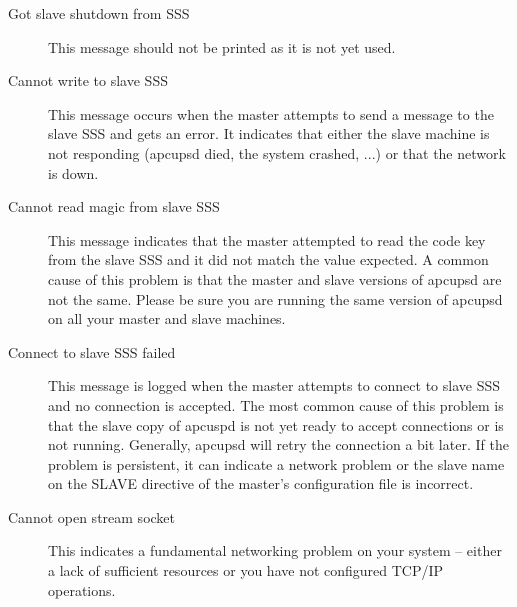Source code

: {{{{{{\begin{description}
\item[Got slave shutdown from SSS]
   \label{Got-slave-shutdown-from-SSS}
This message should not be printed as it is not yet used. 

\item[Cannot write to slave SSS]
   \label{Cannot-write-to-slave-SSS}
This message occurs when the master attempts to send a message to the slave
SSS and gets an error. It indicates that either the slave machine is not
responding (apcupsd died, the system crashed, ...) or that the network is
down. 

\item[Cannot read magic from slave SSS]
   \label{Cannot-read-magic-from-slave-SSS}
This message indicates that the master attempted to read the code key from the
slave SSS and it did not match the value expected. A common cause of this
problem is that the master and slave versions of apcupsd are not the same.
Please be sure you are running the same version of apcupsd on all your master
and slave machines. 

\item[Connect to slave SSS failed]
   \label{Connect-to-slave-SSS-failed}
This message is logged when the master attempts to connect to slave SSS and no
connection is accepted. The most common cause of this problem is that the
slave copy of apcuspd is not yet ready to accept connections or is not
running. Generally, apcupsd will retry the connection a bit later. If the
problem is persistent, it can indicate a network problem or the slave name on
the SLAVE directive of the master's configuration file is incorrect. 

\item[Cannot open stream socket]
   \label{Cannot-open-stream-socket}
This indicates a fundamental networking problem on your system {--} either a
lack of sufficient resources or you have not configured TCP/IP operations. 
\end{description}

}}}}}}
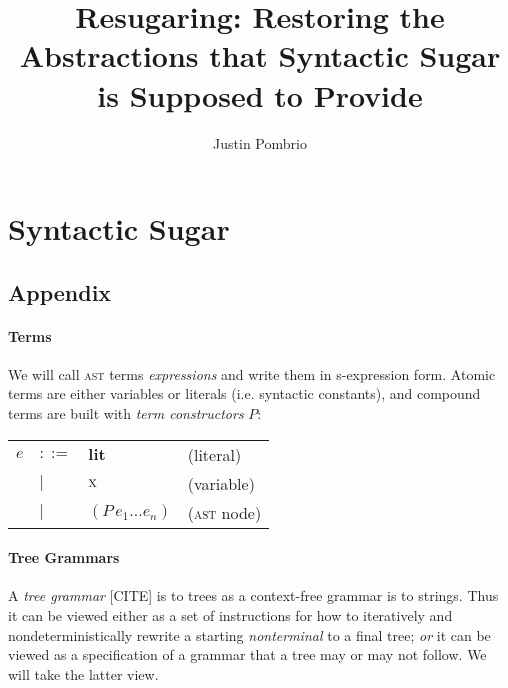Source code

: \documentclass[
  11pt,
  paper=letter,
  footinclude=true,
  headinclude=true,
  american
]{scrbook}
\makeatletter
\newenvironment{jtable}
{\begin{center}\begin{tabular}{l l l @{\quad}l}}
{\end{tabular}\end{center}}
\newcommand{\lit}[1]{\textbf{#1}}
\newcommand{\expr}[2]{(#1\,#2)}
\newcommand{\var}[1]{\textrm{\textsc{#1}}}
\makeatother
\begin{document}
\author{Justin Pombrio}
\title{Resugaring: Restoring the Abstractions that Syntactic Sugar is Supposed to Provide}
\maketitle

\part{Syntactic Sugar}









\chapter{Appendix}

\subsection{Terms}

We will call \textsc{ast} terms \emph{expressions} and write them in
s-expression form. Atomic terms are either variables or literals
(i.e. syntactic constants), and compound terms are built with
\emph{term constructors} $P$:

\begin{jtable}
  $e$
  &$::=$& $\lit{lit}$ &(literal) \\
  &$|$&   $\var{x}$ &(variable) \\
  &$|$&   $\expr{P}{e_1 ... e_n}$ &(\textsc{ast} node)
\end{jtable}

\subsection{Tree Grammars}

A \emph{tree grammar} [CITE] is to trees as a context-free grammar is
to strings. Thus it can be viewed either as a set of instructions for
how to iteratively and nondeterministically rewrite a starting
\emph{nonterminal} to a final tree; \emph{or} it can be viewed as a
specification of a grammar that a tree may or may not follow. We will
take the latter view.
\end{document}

====

**What is required:** For the material above, repeat each line exactly and leave out the pictures.

**Response box:**
Source code

: {{{{{{\begin{description}
\item[Got slave shutdown from SSS]
   \label{Got-slave-shutdown-from-SSS}
This message should not be printed as it is not yet used. 

\item[Cannot write to slave SSS]
   \label{Cannot-write-to-slave-SSS}
This message occurs when the master attempts to send a message to the slave
SSS and gets an error. It indicates that either the slave machine is not
responding (apcupsd died, the system crashed, ...) or that the network is
down. 

\item[Cannot read magic from slave SSS]
   \label{Cannot-read-magic-from-slave-SSS}
This message indicates that the master attempted to read the code key from the
slave SSS and it did not match the value expected. A common cause of this
problem is that the master and slave versions of apcupsd are not the same.
Please be sure you are running the same version of apcupsd on all your master
and slave machines. 

\item[Connect to slave SSS failed]
   \label{Connect-to-slave-SSS-failed}
This message is logged when the master attempts to connect to slave SSS and no
connection is accepted. The most common cause of this problem is that the
slave copy of apcuspd is not yet ready to accept connections or is not
running. Generally, apcupsd will retry the connection a bit later. If the
problem is persistent, it can indicate a network problem or the slave name on
the SLAVE directive of the master's configuration file is incorrect. 

\item[Cannot open stream socket]
   \label{Cannot-open-stream-socket}
This indicates a fundamental networking problem on your system {--} either a
lack of sufficient resources or you have not configured TCP/IP operations. 
\end{description}

}}}}}}
Source code

: \documentclass[
  11pt,
  paper=letter,
  footinclude=true,
  headinclude=true,
  american
]{scrbook}
\makeatletter
\newenvironment{jtable}
{\begin{center}\begin{tabular}{l l l @{\quad}l}}
{\end{tabular}\end{center}}
\newcommand{\lit}[1]{\textbf{#1}}
\newcommand{\expr}[2]{(#1\,#2)}
\newcommand{\var}[1]{\textrm{\textsc{#1}}}
\makeatother
\begin{document}
\author{Justin Pombrio}
\title{Resugaring: Restoring the Abstractions that Syntactic Sugar is Supposed to Provide}
\maketitle

\part{Syntactic Sugar}









\chapter{Appendix}

\subsection{Terms}

We will call \textsc{ast} terms \emph{expressions} and write them in
s-expression form. Atomic terms are either variables or literals
(i.e. syntactic constants), and compound terms are built with
\emph{term constructors} $P$:

\begin{jtable}
  $e$
  &$::=$& $\lit{lit}$ &(literal) \\
  &$|$&   $\var{x}$ &(variable) \\
  &$|$&   $\expr{P}{e_1 ... e_n}$ &(\textsc{ast} node)
\end{jtable}

\subsection{Tree Grammars}

A \emph{tree grammar} [CITE] is to trees as a context-free grammar is
to strings. Thus it can be viewed either as a set of instructions for
how to iteratively and nondeterministically rewrite a starting
\emph{nonterminal} to a final tree; \emph{or} it can be viewed as a
specification of a grammar that a tree may or may not follow. We will
take the latter view.
\end{document}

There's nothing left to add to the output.